If $f:(0, \infty) \rightarrow \mathbb{R}$ is decreasing and continuously differentiable with $\lim_{x \rightarrow \infty}f(x)= 0$. Then $$\int_1^{\infty}f(x)\sin(x)dx$$ converges.
MY attempt:
for $\epsilon >0$ choose $d \in \mathbb{R}$ so that $|f(x)| < \epsilon /2 \hspace{3mm}\forall x \geq d$ Using integration by parts we have $\int_1^df(x)\sin(x)dx = f(1)\cos(1) - f(d)\cos(d) + \int_1^df'(x)\cos(x)dx$
since $f'(x) <0$ we will have
$|\int_1^df'(x)\cos(x)dx| < \int_1^d (-f'(x))dx = f(1) - f(d)< f(1) +\epsilon/2$
Therefore we have $|\int_1^df(x)\sin(x)dx |\leq |f(1)\cos(1) - f(d)\cos(d)| + |f(1) +\epsilon/2| < 2 |f(1) +\epsilon/2| $
Here I have shown that the integral is bounded.
My question is does the boundedness implies convergence of integral? If not then what can be added.
Boundedness does not imply convergence. Take the simple example of $f\equiv 1$. Then, we have
$$\int_1^L f(x)\sin(x)\,dx=\cos(1)-\cos(L)$$
which fails to converge as $L\to \infty$.
To show convergence, we use the Cauchy Criterion for convergence to analyze the integral $\int_{u}^{v}f(x)\sin(x)\,dx$, where $1\le u<v$.

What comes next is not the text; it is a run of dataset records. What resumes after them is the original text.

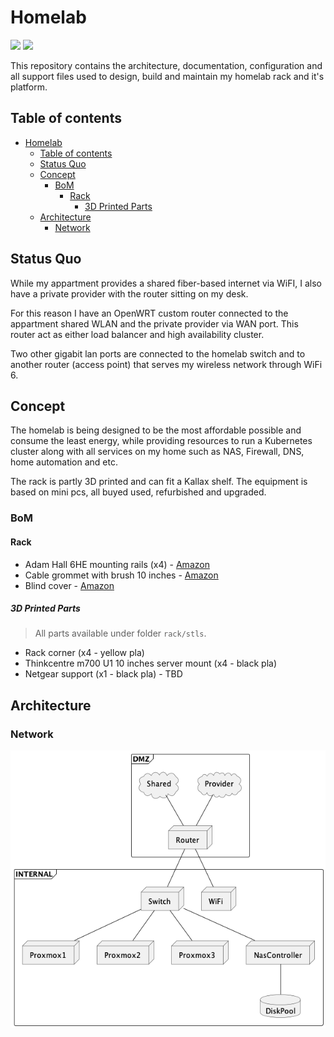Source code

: # Homelab
![](https://img.shields.io/badge/status-work_in_progress-blue)
![](https://img.shields.io/github/last-commit/vpavin/homelab)


This repository contains the architecture, documentation, configuration and all support files used to design, build and maintain my homelab rack and it's platform.

## Table of contents

- [Homelab](#homelab)
  - [Table of contents](#table-of-contents)
  - [Status Quo](#status-quo)
  - [Concept](#concept)
    - [BoM](#bom)
      - [Rack](#rack)
        - [3D Printed Parts](#3d-printed-parts)
  - [Architecture](#architecture)
    - [Network](#network)


## Status Quo

While my appartment provides a shared fiber-based internet via WiFI, I also have a private provider with the router sitting on my desk.

For this reason I have an OpenWRT custom router connected to the appartment shared WLAN and the private provider via WAN port. This router act as either load balancer and high availability cluster.

Two other gigabit lan ports are connected to the homelab switch and to another router (access point) that serves my wireless network through WiFi 6.

## Concept

The homelab is being designed to be the most affordable possible and consume the least energy, while providing resources to run a Kubernetes cluster along with all services on my home such as NAS, Firewall, DNS, home automation and etc.

The rack is partly 3D printed and can fit a Kallax shelf. The equipment is based on mini pcs, all buyed used, refurbished and upgraded.

### BoM

#### Rack

- Adam Hall 6HE mounting rails (x4) - [Amazon](https://www.amazon.de/gp/product/B00LFSC2BG/ref=ppx_yo_dt_b_asin_title_o02_s00?ie=UTF8&th=1)
- Cable grommet with brush 10 inches - [Amazon](https://www.amazon.de/dp/B08K3FSQLK?psc=1&ref=ppx_yo2ov_dt_b_product_details)
- Blind cover - [Amazon](https://www.amazon.de/dp/B078WBMMRY?psc=1&ref=ppx_yo2ov_dt_b_product_details)

##### 3D Printed Parts

> All parts available under folder `rack/stls`.

- Rack corner (x4 - yellow pla)
- Thinkcentre m700 U1 10 inches server mount (x4 - black pla)
- Netgear support (x1 - black pla) - TBD

## Architecture

### Network

![Network deployment](./images/Deployment.png)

Using the Bonnet form of the second mean value theorem, we have for some number $\xi \in [u,v]$
$$\left|\int_u^vf(x)\sin(x)\,dx\right|=f(u) \left|\int_u^\xi \sin(x)\,dx\right|\le 2f(u)$$
Then, for any $\epsilon>0$, we choose a number $N$ so large that $|f(u)|<\epsilon/2$, for $N<u<v$. And for such an $N$ we see that
$$\left|\int_u^vf(x)\sin(x)\,dx\right|<\epsilon$$
Inasmuch as the conditions for the Cauchy Criterion are satisfied, the given integral converges.
NOTE:
There was nothing particularly special about the sine function in the development other than the fact that its integral, $\int_1^v \sin(x)\,dx$, is bounded for all $v\ge 1$.